Problem to solve: Lines below that include "logs" are the answer; copy each one.

Supplied information:

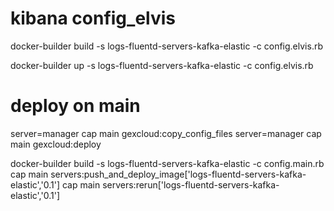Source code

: # kibana config_elvis

docker-builder build -s logs-fluentd-servers-kafka-elastic -c config.elvis.rb

docker-builder up -s logs-fluentd-servers-kafka-elastic -c config.elvis.rb

# deploy on main

server=manager cap main gexcloud:copy_config_files
server=manager cap main gexcloud:deploy

docker-builder build -s logs-fluentd-servers-kafka-elastic -c config.main.rb
cap main servers:push_and_deploy_image['logs-fluentd-servers-kafka-elastic','0.1']
cap main servers:rerun['logs-fluentd-servers-kafka-elastic','0.1']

Solution to the problem:
docker-builder build -s logs-fluentd-servers-kafka-elastic -c config.elvis.rb
docker-builder up -s logs-fluentd-servers-kafka-elastic -c config.elvis.rb
docker-builder build -s logs-fluentd-servers-kafka-elastic -c config.main.rb
cap main servers:push_and_deploy_image['logs-fluentd-servers-kafka-elastic','0.1']
cap main servers:rerun['logs-fluentd-servers-kafka-elastic','0.1']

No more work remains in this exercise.